::: Supplied material :::

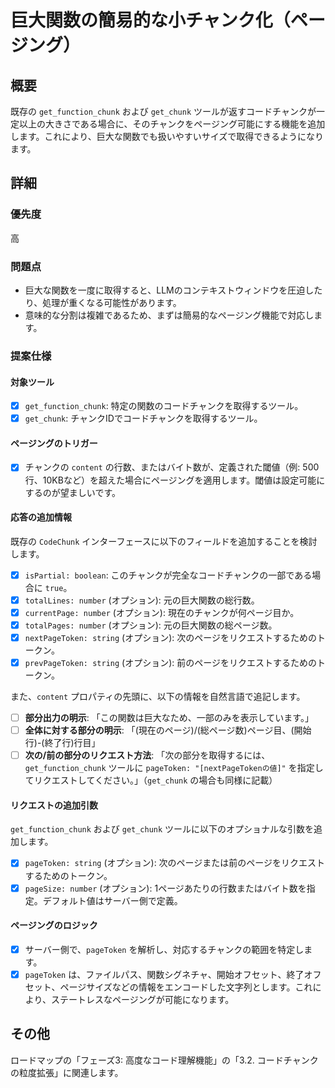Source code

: # 巨大関数の簡易的な小チャンク化（ページング）

## 概要

既存の `get_function_chunk` および `get_chunk` ツールが返すコードチャンクが一定以上の大きさである場合に、そのチャンクをページング可能にする機能を追加します。これにより、巨大な関数でも扱いやすいサイズで取得できるようになります。

## 詳細

### 優先度

高

### 問題点

- 巨大な関数を一度に取得すると、LLMのコンテキストウィンドウを圧迫したり、処理が重くなる可能性があります。
- 意味的な分割は複雑であるため、まずは簡易的なページング機能で対応します。

### 提案仕様

#### 対象ツール

- [x] `get_function_chunk`: 特定の関数のコードチャンクを取得するツール。
- [x] `get_chunk`: チャンクIDでコードチャンクを取得するツール。

#### ページングのトリガー

- [x] チャンクの `content` の行数、またはバイト数が、定義された閾値（例: 500行、10KBなど）を超えた場合にページングを適用します。閾値は設定可能にするのが望ましいです。

#### 応答の追加情報

既存の `CodeChunk` インターフェースに以下のフィールドを追加することを検討します。

- [x] `isPartial: boolean`: このチャンクが完全なコードチャンクの一部である場合に `true`。
- [x] `totalLines: number` (オプション): 元の巨大関数の総行数。
- [x] `currentPage: number` (オプション): 現在のチャンクが何ページ目か。
- [x] `totalPages: number` (オプション): 元の巨大関数の総ページ数。
- [x] `nextPageToken: string` (オプション): 次のページをリクエストするためのトークン。
- [x] `prevPageToken: string` (オプション): 前のページをリクエストするためのトークン。

また、`content` プロパティの先頭に、以下の情報を自然言語で追記します。

- [ ] **部分出力の明示**: 「この関数は巨大なため、一部のみを表示しています。」
- [ ] **全体に対する部分の明示**: 「(現在のページ)/(総ページ数)ページ目、(開始行)-(終了行)行目」
- [ ] **次の/前の部分のリクエスト方法**: 「次の部分を取得するには、`get_function_chunk` ツールに `pageToken: "[nextPageTokenの値]"` を指定してリクエストしてください。」（`get_chunk` の場合も同様に記載）

#### リクエストの追加引数

`get_function_chunk` および `get_chunk` ツールに以下のオプショナルな引数を追加します。

- [x] `pageToken: string` (オプション): 次のページまたは前のページをリクエストするためのトークン。
- [x] `pageSize: number` (オプション): 1ページあたりの行数またはバイト数を指定。デフォルト値はサーバー側で定義。

#### ページングのロジック

- [x] サーバー側で、`pageToken` を解析し、対応するチャンクの範囲を特定します。
- [x] `pageToken` は、ファイルパス、関数シグネチャ、開始オフセット、終了オフセット、ページサイズなどの情報をエンコードした文字列とします。これにより、ステートレスなページングが可能になります。

## その他

ロードマップの「フェーズ3: 高度なコード理解機能」の「3.2. コードチャンクの粒度拡張」に関連します。
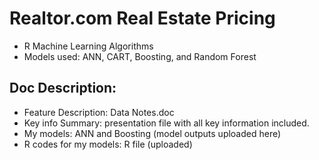 # Realtor.com Real Estate Pricing
- R Machine Learning Algorithms
- Models used: ANN, CART, Boosting, and Random Forest
## Doc Description:
- Feature Description: Data Notes.doc 
- Key info Summary: presentation file with all key information included.
- My models: ANN and Boosting (model outputs uploaded here)
- R codes for my models: R file (uploaded)

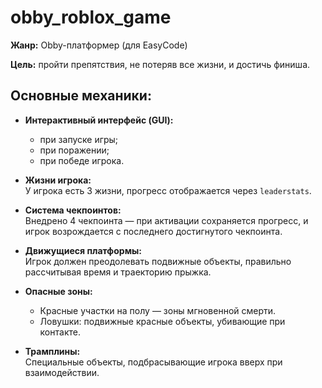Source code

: # obby_roblox_game

**Жанр:** Obby-платформер (для EasyCode) 

**Цель:** пройти препятствия, не потеряв все жизни, и достичь финиша.

## Основные механики:

- **Интерактивный интерфейс (GUI):**
  - при запуске игры;
  - при поражении;
  - при победе игрока.

- **Жизни игрока:**  
  У игрока есть 3 жизни, прогресс отображается через `leaderstats`.

- **Система чекпоинтов:**  
  Внедрено 4 чекпоинта — при активации сохраняется прогресс, и игрок возрождается с последнего достигнутого чекпоинта.

- **Движущиеся платформы:**  
  Игрок должен преодолевать подвижные объекты, правильно рассчитывая время и траекторию прыжка.

- **Опасные зоны:**
  - Красные участки на полу — зоны мгновенной смерти.
  - Ловушки: подвижные красные объекты, убивающие при контакте.

- **Трамплины:**  
  Специальные объекты, подбрасывающие игрока вверх при взаимодействии.
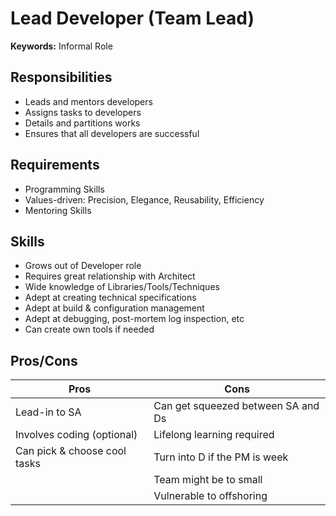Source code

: # Lead Developer (Team Lead)

**Keywords:** Informal Role

## Responsibilities

- Leads and mentors developers
- Assigns tasks to developers
- Details and partitions works
- Ensures that all developers are successful

<!--
Code Review
Management Role
-->

## Requirements

- Programming Skills
- Values-driven: Precision, Elegance, Reusability, Efficiency
- Mentoring Skills

## Skills

- Grows out of Developer role
- Requires great relationship with Architect
- Wide knowledge of Libraries/Tools/Techniques
- Adept at creating technical specifications
- Adept at build & configuration management
- Adept at debugging, post-mortem log inspection, etc
- Can create own tools if needed

## Pros/Cons

| Pros                         | Cons                               |
| ---------------------------- | ---------------------------------- |
| Lead-in to SA                | Can get squeezed between SA and Ds |
| Involves coding (optional)   | Lifelong learning required         |
| Can pick & choose cool tasks | Turn into D if the PM is week      |
|                              | Team might be to small             |
|                              | Vulnerable to offshoring           |
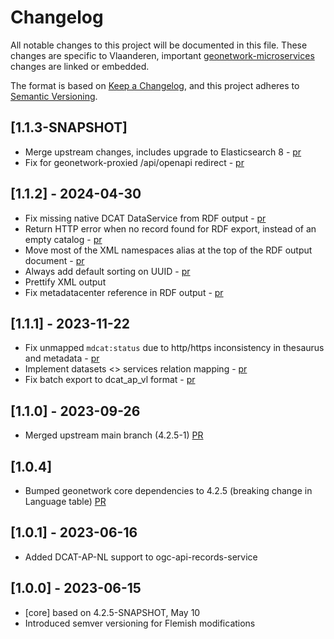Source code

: # Changelog

All notable changes to this project will be documented in this file. These changes are specific to Vlaanderen, important
[geonetwork-microservices](https://github.com/geonetwork/geonetwork-microservices) changes are linked or embedded.

The format is based on [Keep a Changelog](https://keepachangelog.com/en/1.0.0/), and this project adheres
to [Semantic Versioning](https://semver.org/spec/v2.0.0.html).

## [1.1.3-SNAPSHOT]
- Merge upstream changes, includes upgrade to Elasticsearch 8 - [pr](https://agiv.visualstudio.com/Metadata/_git/MetadataGeonetworkMicroservices/pullrequest/35325)
- Fix for geonetwork-proxied /api/openapi redirect - [pr](https://agiv.visualstudio.com/Metadata/_git/MetadataGeonetworkMicroservices/pullrequest/35866)

## [1.1.2] - 2024-04-30
- Fix missing native DCAT DataService from RDF output - [pr](https://agiv.visualstudio.com/Metadata/_git/MetadataGeonetworkMicroservices/pullrequest/32778)
- Return HTTP error when no record found for RDF export, instead of an empty catalog - [pr](https://agiv.visualstudio.com/Metadata/_git/MetadataGeonetworkMicroservices/pullrequest/32778)
- Move most of the XML namespaces alias at the top of the RDF output document - [pr](https://agiv.visualstudio.com/Metadata/_git/MetadataGeonetworkMicroservices/pullrequest/32778)
- Always add default sorting on UUID - [pr](https://agiv.visualstudio.com/Metadata/_git/MetadataGeonetworkMicroservices/pullrequest/32778)
- Prettify XML output
- Fix metadatacenter reference in RDF output - [pr](https://agiv.visualstudio.com/Metadata/_git/MetadataGeonetworkMicroservices/pullrequest/34567)

## [1.1.1] - 2023-11-22
- Fix unmapped `mdcat:status` due to http/https inconsistency in thesaurus and metadata - [pr](https://agiv.visualstudio.com/Metadata/_git/MetadataGeonetworkMicroservices/pullrequest/29881)
- Implement datasets <> services relation mapping - [pr](https://agiv.visualstudio.com/Metadata/_git/MetadataGeonetworkMicroservices/pullrequest/29881)
- Fix batch export to dcat_ap_vl format - [pr](https://agiv.visualstudio.com/Metadata/_git/MetadataGeonetworkMicroservices/pullrequest/29881)

## [1.1.0] - 2023-09-26
- Merged upstream main branch (4.2.5-1) [PR](https://agiv.visualstudio.com/Metadata/_git/MetadataGeonetworkMicroservices/pullrequest/27231)

## [1.0.4]
- Bumped geonetwork core dependencies to 4.2.5 (breaking change in Language table) [PR](https://agiv.visualstudio.com/Metadata/_git/MetadataGeonetworkMicroservices/pullrequest/26653)

## [1.0.1] - 2023-06-16
- Added DCAT-AP-NL support to ogc-api-records-service

## [1.0.0] - 2023-06-15
- [core] based on 4.2.5-SNAPSHOT, May 10
- Introduced semver versioning for Flemish modifications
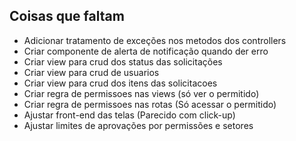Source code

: ## Coisas que faltam
- Adicionar tratamento de exceções nos metodos dos controllers
- Criar componente de alerta de notificação quando der erro
- Criar view para crud dos status das solicitações
- Criar view para crud de usuarios
- Criar view para crud dos itens das solicitacoes
- Criar regra de permissoes nas views (só ver o permitido)
- Criar regra de permissoes nas rotas (Só acessar o permitido)
- Ajustar front-end das telas (Parecido com click-up)
- Ajustar limites de aprovações por permissões e setores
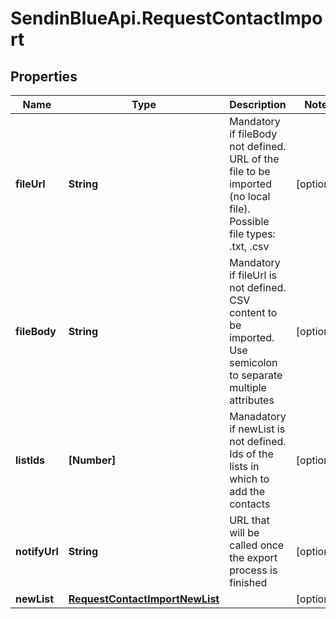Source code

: # SendinBlueApi.RequestContactImport

## Properties
Name | Type | Description | Notes
------------ | ------------- | ------------- | -------------
**fileUrl** | **String** | Mandatory if fileBody not defined. URL of the file to be imported (no local file). Possible file types: .txt, .csv | [optional] 
**fileBody** | **String** | Mandatory if fileUrl is not defined. CSV content to be imported. Use semicolon to separate multiple attributes | [optional] 
**listIds** | **[Number]** | Manadatory if newList is not defined. Ids of the lists in which to add the contacts | [optional] 
**notifyUrl** | **String** | URL that will be called once the export process is finished | [optional] 
**newList** | [**RequestContactImportNewList**](RequestContactImportNewList.md) |  | [optional] 



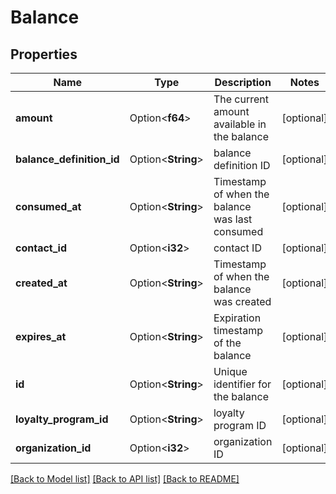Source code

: # Balance

## Properties

Name | Type | Description | Notes
------------ | ------------- | ------------- | -------------
**amount** | Option<**f64**> | The current amount available in the balance | [optional]
**balance_definition_id** | Option<**String**> | balance definition ID | [optional]
**consumed_at** | Option<**String**> | Timestamp of when the balance was last consumed | [optional]
**contact_id** | Option<**i32**> | contact ID | [optional]
**created_at** | Option<**String**> | Timestamp of when the balance was created | [optional]
**expires_at** | Option<**String**> | Expiration timestamp of the balance | [optional]
**id** | Option<**String**> | Unique identifier for the balance | [optional]
**loyalty_program_id** | Option<**String**> | loyalty program ID | [optional]
**organization_id** | Option<**i32**> | organization ID | [optional]

[[Back to Model list]](../README.md#documentation-for-models) [[Back to API list]](../README.md#documentation-for-api-endpoints) [[Back to README]](../README.md)


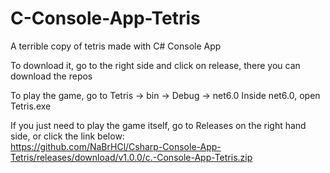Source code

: # C-Console-App-Tetris
A terrible copy of tetris made with C# Console App

To download it, go to the right side and click on release, there you can download the repos

To play the game, go to Tetris -> bin -> Debug -> net6.0
Inside net6.0, open Tetris.exe

If you just need to play the game itself, go to Releases on the right hand side, or click the link below:<br>
https://github.com/NaBrHCl/Csharp-Console-App-Tetris/releases/download/v1.0.0/c.-Console-App-Tetris.zip
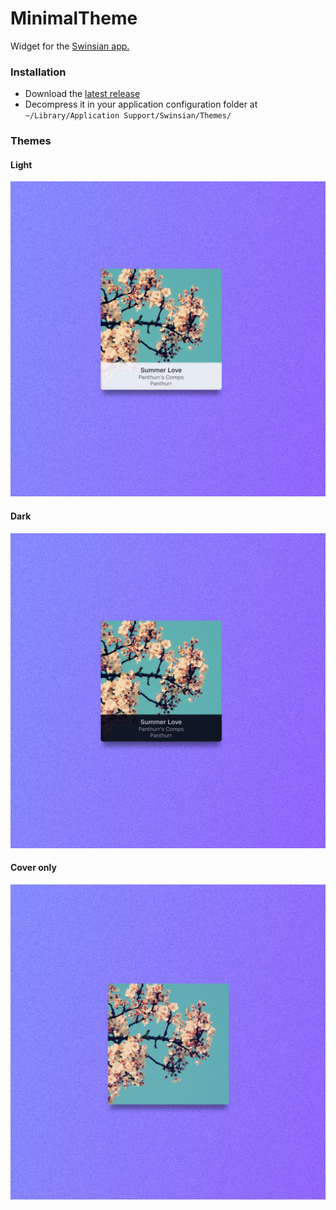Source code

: # MinimalTheme

Widget for the [Swinsian app.](https://swinsian.com)

### Installation
* Download the [latest release](https://github.com/Oloar/Minimaltheme/releases/latest)
* Decompress it in your application configuration folder at `~/Library/Application Support/Swinsian/Themes/`

### Themes
#### Light
![Light Theme](./Light/light.jpg)
#### Dark
![Dark Theme](./Dark/dark.jpg)
#### Cover only
![Cover](./Cover/Cover.jpg)

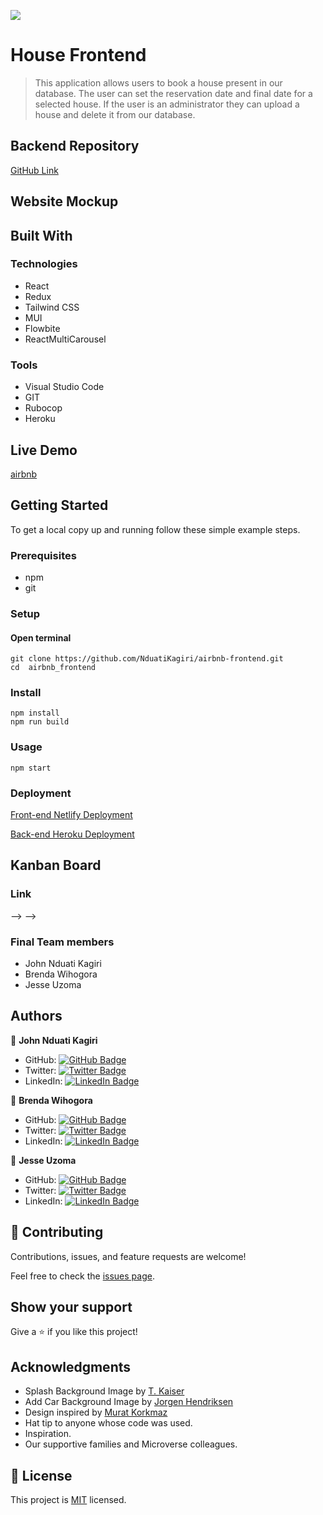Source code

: ![](https://img.shields.io/badge/Microverse-blueviolet)

# House Frontend

> This application allows users to book a house present in our database. The user can set the reservation date and final date for a selected house. If the user is an administrator they can upload a house and delete it from our database.

## Backend Repository

[GitHub Link](https://github.com/NduatiKagiri/airbnb-backend)

## Website Mockup


## Built With

### Technologies
- React
- Redux
- Tailwind CSS
- MUI
- Flowbite
- ReactMultiCarousel

### Tools
- Visual Studio Code
- GIT
- Rubocop
- Heroku

## Live Demo

[airbnb](https://airbnb.nduatikagiri.co.ke/)


## Getting Started

To get a local copy up and running follow these simple example steps.

### Prerequisites
- npm
- git

### Setup

#### Open terminal

    git clone https://github.com/NduatiKagiri/airbnb-frontend.git
    cd  airbnb_frontend

### Install
    npm install
    npm run build
### Usage
    npm start

### Deployment

[Front-end Netlify Deployment](https://airbnb.nduatikagiri.co.ke//)



[Back-end Heroku Deployment](https://fast-wildwood-74017.herokuapp.com/)

## Kanban Board

### Link
<!--  -->
<!-- <!-- [GitHub Project](https://github.com/indigodavid/ezCar_backend/projects/1) --> -->
<!--  -->
<!-- ### Initial State Project Link -->
<!--  -->
<!-- <!-- [GitHub First Issue](https://github.com/indigodavid/ezCar_backend/issues/22) --> -->
<!--  -->
### Final Team members

- John Nduati Kagiri
- Brenda Wihogora
- Jesse Uzoma


## Authors

👤 **John Nduati Kagiri**

- GitHub: [![GitHub Badge](https://img.shields.io/badge/-ArnaudBand-white?logo=GitHub&logoColor=181717&style=plastic)](https://github.com/NduatiKagiri/)
- Twitter: [![Twitter Badge](https://img.shields.io/badge/-@ba104781-white?logo=Twitter&logoColor=1DA1F2&style=plastic)](https://twitter.com/)
- LinkedIn: [![LinkedIn Badge](https://img.shields.io/badge/-ArnaudBandonkeye-white?logo=LinkedIn&logoColor=1DA1F2&style=plastic)]()

👤 **Brenda Wihogora**

- GitHub: [![GitHub Badge](https://img.shields.io/badge/-BregornOriginal-white?logo=GitHub&logoColor=181717&style=plastic)](https://github.com/Brenda309)
- Twitter: [![Twitter Badge](https://img.shields.io/badge/-Bregorn-white?logo=Twitter&logoColor=1DA1F2&style=plastic)](https://twitter.com/)
- LinkedIn: [![LinkedIn Badge](https://img.shields.io/badge/-JulioGagliardi-white?logo=LinkedIn&logoColor=1DA1F2&style=plastic)](https://www.linkedin.com/in//)

👤 **Jesse Uzoma**

- GitHub: [![GitHub Badge](https://img.shields.io/badge/-darikmohammed-white?logo=GitHub&logoColor=181717&style=plastic)](https://github.com/hedevedup)
- Twitter: [![Twitter Badge](https://img.shields.io/badge/-r_darik-white?logo=Twitter&logoColor=1DA1F2&style=plastic)](https://twitter.com/)
- LinkedIn: [![LinkedIn Badge](https://img.shields.io/badge/-darikmohammed-white?logo=LinkedIn&logoColor=1DA1F2&style=plastic)](https://linkedin.com/in//)



## 🤝 Contributing

Contributions, issues, and feature requests are welcome!

Feel free to check the [issues page](../../issues/).

## Show your support

Give a ⭐️ if you like this project!

## Acknowledgments

- Splash Background Image by [T. Kaiser](https://unsplash.com/@tkaiser)
- Add Car Background Image by [Jorgen Hendriksen](https://unsplash.com/@jor9en)
- Design inspired by [Murat Korkmaz](https://www.behance.net/muratk)
- Hat tip to anyone whose code was used.
- Inspiration.
- Our supportive families and Microverse colleagues.

## 📝 License

This project is [MIT](./LICENSE) licensed.
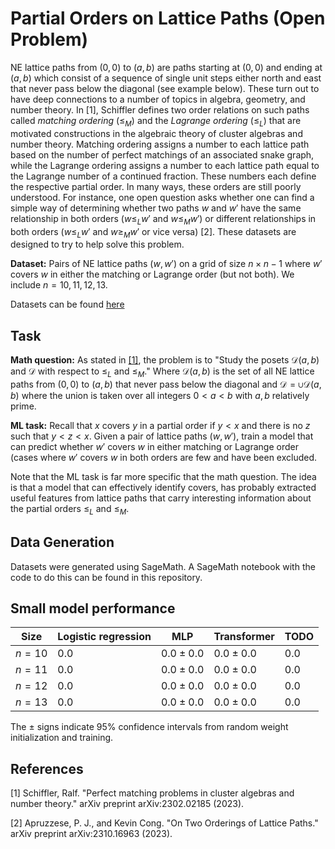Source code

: # Partial Orders on Lattice Paths (Open Problem)

NE lattice paths from $(0, 0)$ to $(a, b)$ are paths starting at $(0,0)$ and ending at $(a,b)$ which consist of a sequence of single unit steps either north and east  that never pass below the diagonal (see example below). These turn out to have deep connections to a number of topics in algebra, geometry, and number theory. In \[1\], Schiffler defines two order relations on such paths called *matching ordering* ($\leq_M$) and the *Lagrange ordering* ($\leq_L$) that are motivated constructions in the algebraic theory of cluster algebras and number theory. Matching ordering assigns a number to each lattice path based on the number of perfect matchings of an associated snake graph, while the Lagrange ordering assigns a number to each lattice path equal to the Lagrange number of a continued fraction. These numbers each define the respective partial order. In many ways, these orders are still poorly understood. For instance, one open question asks whether one can find a simple way of determining whether two paths $w$ and $w'$ have the same relationship in both orders ($w \leq_L w'$ and $w \leq_M w'$) or different relationships in both orders ($w \leq_L w'$ and $w \geq_M w'$ or vice versa) \[2\]. These datasets are designed to try to help solve this problem.

**Dataset:** Pairs of NE lattice paths $(w,w')$ on a grid of size $n \times n-1$ where $w'$ covers $w$ in either the matching or Lagrange order (but not both). We include $n = 10,11,12,13$.

Datasets can be found [here](https://drive.google.com/file/d/1Wm9mtZQjXXQ4rl0TU9KtJ1T4RQaGsJNz/view?usp=sharing)

## Task

**Math question:** As stated in [\[1\]](https://arxiv.org/abs/2302.02185), the problem is to "Study the posets $\mathcal{D}(a,b)$ and $\mathcal{D}$ with respect to $\leq_L$ and $\leq_M$." Where $\mathcal{D}(a,b)$ is the set of all NE lattice paths from $(0,0)$ to $(a,b)$ that never pass below the diagonal and $\mathcal{D} = \cup \mathcal{D}(a,b)$ where the union is taken over all integers $0 < a < b$ with $a,b$ relatively prime. 

**ML task:** Recall that $x$ covers $y$ in a partial order if $y < x$ and there is no $z$ such that $y < z < x$. Given a pair of lattice paths $(w,w')$, train a model that can predict whether $w'$ covers $w$ in either matching or Lagrange order (cases where $w'$ covers $w$ in both orders are few and have been excluded. 

Note that the ML task is far more specific that the math question. The idea is that a model that can effectively identify covers, has probably extracted useful features from lattice paths that carry interesting information about the partial orders $\leq_L$ and $\leq_M$.

## Data Generation

Datasets were generated using SageMath. A SageMath notebook with the code to do this can be found in this repository.

## Small model performance

| Size | Logistic regression | MLP | Transformer | TODO | 
|----------|----------|-----------|------------|------------|
| $n= 10$ | $0.0$ | $0.0 \pm 0.0$ | $0.0 \pm 0.0$| $0.0$ |
| $n= 11$ | $0.0$ | $0.0 \pm 0.0$ | $0.0 \pm 0.0$| $0.0$ |
| $n= 12$ | $0.0$ | $0.0 \pm 0.0$ | $0.0 \pm 0.0$| $0.0$ |
| $n= 13$ | $0.0$ | $0.0 \pm 0.0$ | $0.0 \pm 0.0$| $0.0$ |

The $\pm$ signs indicate 95% confidence intervals from random weight initialization and training.

## References

\[1\] Schiffler, Ralf. "Perfect matching problems in cluster algebras and number theory." arXiv preprint arXiv:2302.02185 (2023).

\[2\] Apruzzese, P. J., and Kevin Cong. "On Two Orderings of Lattice Paths." arXiv preprint arXiv:2310.16963 (2023).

:::

- Work instructions -
Extract the part of the records that opens with the line containing "program ID | [optional]" and closes with the line containing "A terrible copy". Take only those lines, exactly, and no pictures.

- Output -
**loyalty_program_id** | Option<**String**> | loyalty program ID | [optional]
**organization_id** | Option<**i32**> | organization ID | [optional]

[[Back to Model list]](../README.md#documentation-for-models) [[Back to API list]](../README.md#documentation-for-api-endpoints) [[Back to README]](../README.md)


Source code

: # C-Console-App-Tetris
A terrible copy of tetris made with C# Console App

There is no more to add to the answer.